China does not have pension nor social welfare in place. Most are still relying on family for retirement, so their idea of retirement plan might be a well-educated offspring. Of course there might be social issues once the baby boomers grow old with just 1 kid lar.

I'm just thinking that SG probably belong to the category of a transition country in terms of retirement perception. We are moving away from dependence on family to self-sufficiency. Might be due to changing family structure or due to family values. Is the govt responding fast enough? Every one is entitled to their own opinions. My opinion is that in this transition phase, there probably would be more differences in needs/wants. Some need more help, others want more flexibility. Can't make everyone happy.

My take? I think we probably can do better with lesser spending on fighter planes, tanks and fat generals.

Anonymous said...

I don't understand. Are you saying that Singapore is last because it is some kind of "transition country", and none of the other 53 countries in the survey are "transition countries"?

Anonymous said...

/// as of dec 2010, there were 541,000 PRs.
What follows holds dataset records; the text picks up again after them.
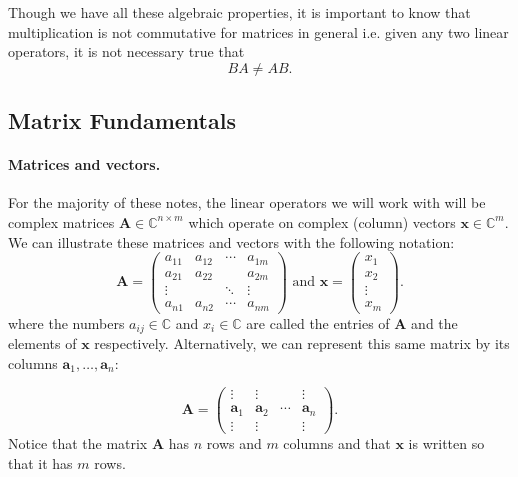 \documentclass[12pt]{article}
\newcommand{\bbC}{\mathbb{C}}
\renewcommand{\vec}[1]{\mathbf{#1}}
\theoremstyle{definition}
\theoremstyle{remark}
\numberwithin{equation}{section}
\begin{document}
Though we have all these algebraic properties, it is important to know that multiplication is not commutative for matrices in general i.e. given any two linear operators, it is not necessary true that
\begin{equation}
  BA \neq AB. 
\end{equation}

\subsection{Matrix Fundamentals}
\paragraph{Matrices and vectors.}
For the majority of these notes, the linear operators we will work with will be complex matrices $\vec{A} \in \bbC^{n \times m}$ which operate on complex (column) vectors $\vec{x}\in\bbC^m$. We can illustrate these matrices and vectors with the following notation:
\begin{equation}
  \vec{A} = \begin{pmatrix}
    a_{11} & a_{12} & \cdots & a_{1m} \\
    a_{21} & a_{22} &        & a_{2m} \\
    \vdots &        & \ddots & \vdots \\
    a_{n1} & a_{n2} & \cdots & a_{nm}
  \end{pmatrix} \text{ and } 
  \vec{x} = \begin{pmatrix}
  x_1 \\
  x_2 \\
  \vdots \\
  x_m
  \end{pmatrix}.
\end{equation}
where the numbers $a_{ij} \in \bbC$ and $x_i \in \bbC$ are called the entries of $\vec{A}$ and the elements of $\vec{x}$ respectively. Alternatively, we can represent this same matrix by its columns $\vec{a}_1, \ldots, \vec{a}_n$:

\begin{equation}
  \vec{A} = \begin{pmatrix}
    \vdots & \vdots &   & \vdots\\
    \vec{a}_1 & \vec{a}_2 & \cdots & \vec{a}_n \\
    \vdots & \vdots &  & \vdots
  \end{pmatrix}.
\end{equation}
Notice that the matrix $\vec{A}$ has $n$ rows and $m$ columns and that $\vec{x}$ is written so that it has $m$ rows. 
\end{document}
even if only 50% are CPF contributors, there's still the liability of 270,000 x 35K (average amount in each CPF account) that the govt has to repay. that's close to $9.5 billion, and bound to increase every year.

no wonder withdrawal age and minimum sum have to be increased for citizens. ///

This is wrong. You are only looking at one side of the equation. You forgot that these 270,000 also have to pay in those money. This is not pension. This is your money. You and your employer faithfully pay in month after month, and on retirement age, you draw out a portion of it (minus the minimum sum). So, what is the problem?

SMS said...

" think Singapore is unique amongst the developed nations where the elderly are urged to toil until they die"

I think they have to continue to work because of the lack of cash from CPF. That is unless they sell their HDB house and rent a house in Johore Bahru. Maybe time to build a MRT rail system to JB.... maybe that is why they have/soon allow CPF to be use overseas !! Our health minister also encourage us to stay in old folks home overseas ... live on TV. Things are looking to burst anytime now.